■ What you are asked to do ■
Pick each line that has "mais" out of the records.

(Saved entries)
- - - - - - -

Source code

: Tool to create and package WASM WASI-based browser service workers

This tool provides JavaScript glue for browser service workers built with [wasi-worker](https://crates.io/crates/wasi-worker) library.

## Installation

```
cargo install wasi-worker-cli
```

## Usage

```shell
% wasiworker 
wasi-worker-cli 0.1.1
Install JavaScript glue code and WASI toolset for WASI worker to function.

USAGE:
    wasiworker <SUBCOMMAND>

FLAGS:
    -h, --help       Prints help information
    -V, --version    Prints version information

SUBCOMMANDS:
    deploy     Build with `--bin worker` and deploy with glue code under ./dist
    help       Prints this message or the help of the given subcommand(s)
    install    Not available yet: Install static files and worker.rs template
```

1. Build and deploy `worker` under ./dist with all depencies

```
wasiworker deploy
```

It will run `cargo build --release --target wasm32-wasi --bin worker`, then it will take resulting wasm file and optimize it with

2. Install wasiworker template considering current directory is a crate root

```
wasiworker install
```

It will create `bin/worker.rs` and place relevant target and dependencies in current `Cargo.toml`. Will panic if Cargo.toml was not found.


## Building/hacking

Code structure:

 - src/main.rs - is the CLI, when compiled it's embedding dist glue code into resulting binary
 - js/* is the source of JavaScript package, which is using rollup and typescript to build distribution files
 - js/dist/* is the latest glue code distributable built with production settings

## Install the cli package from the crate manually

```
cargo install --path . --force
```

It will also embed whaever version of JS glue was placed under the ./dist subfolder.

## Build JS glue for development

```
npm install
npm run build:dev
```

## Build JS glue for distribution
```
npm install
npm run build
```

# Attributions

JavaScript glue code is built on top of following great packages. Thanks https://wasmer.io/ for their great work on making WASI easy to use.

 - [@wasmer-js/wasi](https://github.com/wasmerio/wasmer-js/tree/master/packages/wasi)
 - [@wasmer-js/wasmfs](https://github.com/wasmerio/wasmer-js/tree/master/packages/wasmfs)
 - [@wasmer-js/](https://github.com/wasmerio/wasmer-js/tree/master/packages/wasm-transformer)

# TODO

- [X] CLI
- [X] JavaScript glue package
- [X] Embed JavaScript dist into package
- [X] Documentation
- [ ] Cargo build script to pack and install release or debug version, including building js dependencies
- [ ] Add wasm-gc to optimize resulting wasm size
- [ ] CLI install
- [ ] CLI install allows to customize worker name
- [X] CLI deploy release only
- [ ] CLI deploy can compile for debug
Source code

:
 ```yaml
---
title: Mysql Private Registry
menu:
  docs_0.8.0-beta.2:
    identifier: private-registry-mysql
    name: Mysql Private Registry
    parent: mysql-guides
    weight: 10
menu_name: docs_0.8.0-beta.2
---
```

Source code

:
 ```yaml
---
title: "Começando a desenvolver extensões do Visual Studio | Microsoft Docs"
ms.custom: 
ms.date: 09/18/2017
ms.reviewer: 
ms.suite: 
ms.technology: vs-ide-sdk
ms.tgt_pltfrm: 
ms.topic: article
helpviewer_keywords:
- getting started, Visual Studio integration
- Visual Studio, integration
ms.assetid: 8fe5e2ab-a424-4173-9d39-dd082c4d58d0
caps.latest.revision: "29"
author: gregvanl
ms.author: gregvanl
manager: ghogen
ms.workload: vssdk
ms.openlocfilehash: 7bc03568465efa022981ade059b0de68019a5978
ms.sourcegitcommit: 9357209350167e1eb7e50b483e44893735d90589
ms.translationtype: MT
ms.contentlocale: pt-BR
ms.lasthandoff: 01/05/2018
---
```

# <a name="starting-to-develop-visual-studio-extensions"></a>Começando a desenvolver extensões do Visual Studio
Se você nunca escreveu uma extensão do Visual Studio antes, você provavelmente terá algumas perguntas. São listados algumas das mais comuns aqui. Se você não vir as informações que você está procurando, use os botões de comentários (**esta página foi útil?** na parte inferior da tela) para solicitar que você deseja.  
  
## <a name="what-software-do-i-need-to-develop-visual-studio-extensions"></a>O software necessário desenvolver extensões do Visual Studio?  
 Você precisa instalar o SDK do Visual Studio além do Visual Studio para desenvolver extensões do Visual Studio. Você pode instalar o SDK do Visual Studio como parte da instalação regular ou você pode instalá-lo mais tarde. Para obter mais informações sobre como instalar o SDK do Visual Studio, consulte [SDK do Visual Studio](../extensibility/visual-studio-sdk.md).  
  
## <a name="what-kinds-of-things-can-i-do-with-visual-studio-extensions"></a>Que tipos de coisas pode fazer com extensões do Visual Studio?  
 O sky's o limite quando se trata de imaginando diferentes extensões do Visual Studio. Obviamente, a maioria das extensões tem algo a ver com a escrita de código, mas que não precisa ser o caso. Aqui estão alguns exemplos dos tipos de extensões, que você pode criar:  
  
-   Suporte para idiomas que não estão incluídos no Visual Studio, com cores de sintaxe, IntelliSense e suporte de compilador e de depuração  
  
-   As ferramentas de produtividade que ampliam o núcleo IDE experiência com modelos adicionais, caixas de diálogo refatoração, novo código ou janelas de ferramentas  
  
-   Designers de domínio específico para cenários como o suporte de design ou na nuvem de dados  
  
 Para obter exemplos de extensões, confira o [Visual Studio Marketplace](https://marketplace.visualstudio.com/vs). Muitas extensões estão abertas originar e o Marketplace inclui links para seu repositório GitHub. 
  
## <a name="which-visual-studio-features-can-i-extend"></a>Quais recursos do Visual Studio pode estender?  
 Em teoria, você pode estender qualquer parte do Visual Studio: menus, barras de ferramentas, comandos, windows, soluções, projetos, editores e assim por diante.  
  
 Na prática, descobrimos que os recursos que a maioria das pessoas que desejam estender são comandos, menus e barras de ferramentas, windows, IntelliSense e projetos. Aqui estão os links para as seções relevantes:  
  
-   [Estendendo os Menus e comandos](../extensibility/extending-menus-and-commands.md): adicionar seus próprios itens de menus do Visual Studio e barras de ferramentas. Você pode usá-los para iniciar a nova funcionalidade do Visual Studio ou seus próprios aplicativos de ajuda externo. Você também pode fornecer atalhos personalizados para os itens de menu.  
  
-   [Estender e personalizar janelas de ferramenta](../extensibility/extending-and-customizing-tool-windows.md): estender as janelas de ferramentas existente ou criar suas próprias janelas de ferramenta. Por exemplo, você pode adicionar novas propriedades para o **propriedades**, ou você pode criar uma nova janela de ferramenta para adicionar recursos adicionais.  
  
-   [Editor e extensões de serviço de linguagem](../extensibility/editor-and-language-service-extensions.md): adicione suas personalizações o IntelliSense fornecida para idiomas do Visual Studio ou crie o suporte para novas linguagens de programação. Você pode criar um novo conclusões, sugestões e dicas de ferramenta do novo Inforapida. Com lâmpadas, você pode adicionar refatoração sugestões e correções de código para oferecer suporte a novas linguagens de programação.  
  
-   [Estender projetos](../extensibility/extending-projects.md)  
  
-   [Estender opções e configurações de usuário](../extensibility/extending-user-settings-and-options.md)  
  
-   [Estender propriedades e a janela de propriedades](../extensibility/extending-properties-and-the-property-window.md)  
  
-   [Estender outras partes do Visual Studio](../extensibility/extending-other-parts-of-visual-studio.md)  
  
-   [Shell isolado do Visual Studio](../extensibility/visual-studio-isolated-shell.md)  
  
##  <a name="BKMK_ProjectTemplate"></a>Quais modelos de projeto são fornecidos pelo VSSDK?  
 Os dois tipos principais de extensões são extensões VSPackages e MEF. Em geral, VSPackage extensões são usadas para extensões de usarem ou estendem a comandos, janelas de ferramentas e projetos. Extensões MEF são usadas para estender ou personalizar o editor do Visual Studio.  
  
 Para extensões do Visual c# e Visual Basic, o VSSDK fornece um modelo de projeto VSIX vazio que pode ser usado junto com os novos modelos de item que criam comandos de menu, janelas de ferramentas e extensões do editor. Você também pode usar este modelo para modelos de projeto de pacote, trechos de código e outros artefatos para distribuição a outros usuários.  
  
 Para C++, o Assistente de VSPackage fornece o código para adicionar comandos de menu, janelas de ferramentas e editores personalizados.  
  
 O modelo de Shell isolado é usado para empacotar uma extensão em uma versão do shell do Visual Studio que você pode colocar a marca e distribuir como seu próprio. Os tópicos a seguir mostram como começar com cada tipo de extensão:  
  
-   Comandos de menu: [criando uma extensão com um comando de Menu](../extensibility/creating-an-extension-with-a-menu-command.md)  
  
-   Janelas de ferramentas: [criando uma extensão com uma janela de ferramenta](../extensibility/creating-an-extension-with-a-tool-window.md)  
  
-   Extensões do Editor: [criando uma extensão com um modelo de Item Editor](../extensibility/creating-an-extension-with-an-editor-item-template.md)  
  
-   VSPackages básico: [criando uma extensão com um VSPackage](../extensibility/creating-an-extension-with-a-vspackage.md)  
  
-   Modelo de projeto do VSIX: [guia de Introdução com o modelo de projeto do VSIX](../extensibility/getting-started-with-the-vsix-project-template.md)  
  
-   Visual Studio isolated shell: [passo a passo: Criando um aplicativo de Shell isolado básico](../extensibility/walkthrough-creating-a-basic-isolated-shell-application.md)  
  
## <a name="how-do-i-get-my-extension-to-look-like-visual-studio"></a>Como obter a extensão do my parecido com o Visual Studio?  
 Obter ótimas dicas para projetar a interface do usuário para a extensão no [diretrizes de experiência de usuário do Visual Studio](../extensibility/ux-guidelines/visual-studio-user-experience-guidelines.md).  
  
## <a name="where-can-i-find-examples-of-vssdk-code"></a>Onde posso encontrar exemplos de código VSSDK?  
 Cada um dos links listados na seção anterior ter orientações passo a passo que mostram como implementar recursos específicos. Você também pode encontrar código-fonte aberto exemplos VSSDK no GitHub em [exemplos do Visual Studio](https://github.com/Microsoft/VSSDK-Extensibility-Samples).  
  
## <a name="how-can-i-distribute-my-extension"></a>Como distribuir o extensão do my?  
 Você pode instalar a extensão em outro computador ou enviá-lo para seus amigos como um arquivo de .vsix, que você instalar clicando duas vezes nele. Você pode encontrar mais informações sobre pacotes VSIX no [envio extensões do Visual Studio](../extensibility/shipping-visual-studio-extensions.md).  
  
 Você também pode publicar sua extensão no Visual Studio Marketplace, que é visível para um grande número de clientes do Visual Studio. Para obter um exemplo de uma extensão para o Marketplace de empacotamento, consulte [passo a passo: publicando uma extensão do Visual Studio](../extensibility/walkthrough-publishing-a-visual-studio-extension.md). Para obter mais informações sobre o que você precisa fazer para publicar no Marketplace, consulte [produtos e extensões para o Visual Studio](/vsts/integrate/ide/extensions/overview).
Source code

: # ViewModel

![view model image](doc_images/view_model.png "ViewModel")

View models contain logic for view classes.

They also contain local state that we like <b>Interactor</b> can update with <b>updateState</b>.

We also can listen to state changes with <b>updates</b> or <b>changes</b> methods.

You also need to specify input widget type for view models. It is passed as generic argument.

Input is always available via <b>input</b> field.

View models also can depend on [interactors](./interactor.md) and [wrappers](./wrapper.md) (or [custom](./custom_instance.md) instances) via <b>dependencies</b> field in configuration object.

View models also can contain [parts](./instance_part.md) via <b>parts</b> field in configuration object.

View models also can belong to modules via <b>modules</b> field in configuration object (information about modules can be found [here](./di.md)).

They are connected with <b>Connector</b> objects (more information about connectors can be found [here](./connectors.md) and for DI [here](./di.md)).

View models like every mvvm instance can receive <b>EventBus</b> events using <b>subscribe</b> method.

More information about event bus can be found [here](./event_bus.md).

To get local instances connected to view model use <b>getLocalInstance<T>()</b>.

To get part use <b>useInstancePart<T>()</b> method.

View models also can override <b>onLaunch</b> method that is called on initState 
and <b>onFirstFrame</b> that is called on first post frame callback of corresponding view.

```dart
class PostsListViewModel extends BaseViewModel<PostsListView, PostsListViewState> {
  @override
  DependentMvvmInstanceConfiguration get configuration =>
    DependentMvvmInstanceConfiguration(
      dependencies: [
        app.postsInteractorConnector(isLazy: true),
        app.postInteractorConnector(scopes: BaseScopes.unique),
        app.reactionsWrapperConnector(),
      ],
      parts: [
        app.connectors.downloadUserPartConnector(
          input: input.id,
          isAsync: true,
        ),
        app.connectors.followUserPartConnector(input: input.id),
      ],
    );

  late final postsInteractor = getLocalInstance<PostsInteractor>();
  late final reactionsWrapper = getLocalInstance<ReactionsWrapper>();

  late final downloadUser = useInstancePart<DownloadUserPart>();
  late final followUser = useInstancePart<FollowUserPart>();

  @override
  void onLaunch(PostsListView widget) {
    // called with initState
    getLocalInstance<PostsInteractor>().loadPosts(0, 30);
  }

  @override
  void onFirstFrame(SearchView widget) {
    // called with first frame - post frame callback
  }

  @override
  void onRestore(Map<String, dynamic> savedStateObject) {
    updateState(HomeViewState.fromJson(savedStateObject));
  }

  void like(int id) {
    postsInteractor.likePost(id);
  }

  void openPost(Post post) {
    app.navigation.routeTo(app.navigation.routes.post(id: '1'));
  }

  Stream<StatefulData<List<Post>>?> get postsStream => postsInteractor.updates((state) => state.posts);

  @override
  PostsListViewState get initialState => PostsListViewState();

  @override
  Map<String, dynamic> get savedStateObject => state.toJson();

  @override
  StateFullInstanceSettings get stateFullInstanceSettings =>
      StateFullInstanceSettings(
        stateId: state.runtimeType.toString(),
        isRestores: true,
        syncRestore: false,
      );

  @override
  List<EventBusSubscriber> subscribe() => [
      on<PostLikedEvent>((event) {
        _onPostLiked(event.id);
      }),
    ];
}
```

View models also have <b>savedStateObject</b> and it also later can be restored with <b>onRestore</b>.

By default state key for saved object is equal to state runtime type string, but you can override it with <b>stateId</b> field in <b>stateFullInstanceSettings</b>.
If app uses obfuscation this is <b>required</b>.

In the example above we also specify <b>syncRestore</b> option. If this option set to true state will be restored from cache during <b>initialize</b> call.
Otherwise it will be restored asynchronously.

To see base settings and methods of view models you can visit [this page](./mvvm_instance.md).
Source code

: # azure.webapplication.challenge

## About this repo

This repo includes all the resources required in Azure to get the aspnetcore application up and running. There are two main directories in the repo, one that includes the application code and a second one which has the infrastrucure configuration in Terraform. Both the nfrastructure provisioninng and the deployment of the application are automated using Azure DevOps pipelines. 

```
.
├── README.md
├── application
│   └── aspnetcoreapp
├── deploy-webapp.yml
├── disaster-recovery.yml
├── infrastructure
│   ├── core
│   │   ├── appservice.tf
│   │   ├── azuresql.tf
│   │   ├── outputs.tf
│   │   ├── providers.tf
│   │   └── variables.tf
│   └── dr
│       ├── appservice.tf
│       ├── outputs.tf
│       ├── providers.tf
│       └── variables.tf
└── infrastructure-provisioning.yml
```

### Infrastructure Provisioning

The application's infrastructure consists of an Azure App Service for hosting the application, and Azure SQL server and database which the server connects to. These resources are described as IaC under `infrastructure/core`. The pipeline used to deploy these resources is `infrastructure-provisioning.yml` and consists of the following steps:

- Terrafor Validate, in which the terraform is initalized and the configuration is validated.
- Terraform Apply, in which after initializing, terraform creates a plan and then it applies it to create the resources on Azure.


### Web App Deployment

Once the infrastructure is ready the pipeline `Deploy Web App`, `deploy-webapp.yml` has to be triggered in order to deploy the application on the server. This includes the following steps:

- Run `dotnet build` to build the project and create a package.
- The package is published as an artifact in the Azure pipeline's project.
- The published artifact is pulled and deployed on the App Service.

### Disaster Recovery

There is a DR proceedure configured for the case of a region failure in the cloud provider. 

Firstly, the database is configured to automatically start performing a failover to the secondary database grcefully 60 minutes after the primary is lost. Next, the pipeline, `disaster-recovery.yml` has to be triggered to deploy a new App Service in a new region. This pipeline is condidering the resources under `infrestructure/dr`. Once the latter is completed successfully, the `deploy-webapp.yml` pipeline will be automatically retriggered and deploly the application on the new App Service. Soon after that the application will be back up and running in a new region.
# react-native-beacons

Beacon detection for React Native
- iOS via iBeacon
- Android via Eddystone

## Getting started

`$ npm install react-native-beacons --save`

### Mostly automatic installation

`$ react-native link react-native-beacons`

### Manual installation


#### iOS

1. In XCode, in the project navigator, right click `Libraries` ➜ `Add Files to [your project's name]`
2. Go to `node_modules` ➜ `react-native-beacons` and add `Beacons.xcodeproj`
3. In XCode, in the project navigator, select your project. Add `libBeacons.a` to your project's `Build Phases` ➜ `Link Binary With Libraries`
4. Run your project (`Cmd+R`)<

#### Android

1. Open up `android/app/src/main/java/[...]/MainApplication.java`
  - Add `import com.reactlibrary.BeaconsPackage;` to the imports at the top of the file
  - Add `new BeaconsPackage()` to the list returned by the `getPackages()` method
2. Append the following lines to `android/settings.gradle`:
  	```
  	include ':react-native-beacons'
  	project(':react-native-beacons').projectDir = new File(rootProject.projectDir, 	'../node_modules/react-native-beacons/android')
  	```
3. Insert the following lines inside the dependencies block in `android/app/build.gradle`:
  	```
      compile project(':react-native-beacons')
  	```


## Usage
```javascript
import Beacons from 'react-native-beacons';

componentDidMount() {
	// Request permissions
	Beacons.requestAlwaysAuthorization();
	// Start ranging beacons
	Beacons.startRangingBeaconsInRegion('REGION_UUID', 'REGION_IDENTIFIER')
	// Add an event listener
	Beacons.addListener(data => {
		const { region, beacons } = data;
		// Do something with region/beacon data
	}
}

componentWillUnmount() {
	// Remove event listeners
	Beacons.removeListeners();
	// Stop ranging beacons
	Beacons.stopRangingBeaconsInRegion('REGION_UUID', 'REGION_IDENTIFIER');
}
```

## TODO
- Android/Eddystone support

- - - - - - -

■ Response to the exercise ■
Se você nunca escreveu uma extensão do Visual Studio antes, você provavelmente terá algumas perguntas. São listados algumas das mais comuns aqui. Se você não vir as informações que você está procurando, use os botões de comentários (**esta página foi útil?** na parte inferior da tela) para solicitar que você deseja.  
 Você precisa instalar o SDK do Visual Studio além do Visual Studio para desenvolver extensões do Visual Studio. Você pode instalar o SDK do Visual Studio como parte da instalação regular ou você pode instalá-lo mais tarde. Para obter mais informações sobre como instalar o SDK do Visual Studio, consulte [SDK do Visual Studio](../extensibility/visual-studio-sdk.md).  
 Você pode instalar a extensão em outro computador ou enviá-lo para seus amigos como um arquivo de .vsix, que você instalar clicando duas vezes nele. Você pode encontrar mais informações sobre pacotes VSIX no [envio extensões do Visual Studio](../extensibility/shipping-visual-studio-extensions.md).  
 Você também pode publicar sua extensão no Visual Studio Marketplace, que é visível para um grande número de clientes do Visual Studio. Para obter um exemplo de uma extensão para o Marketplace de empacotamento, consulte [passo a passo: publicando uma extensão do Visual Studio](../extensibility/walkthrough-publishing-a-visual-studio-extension.md). Para obter mais informações sobre o que você precisa fazer para publicar no Marketplace, consulte [produtos e extensões para o Visual Studio](/vsts/integrate/ide/extensions/overview).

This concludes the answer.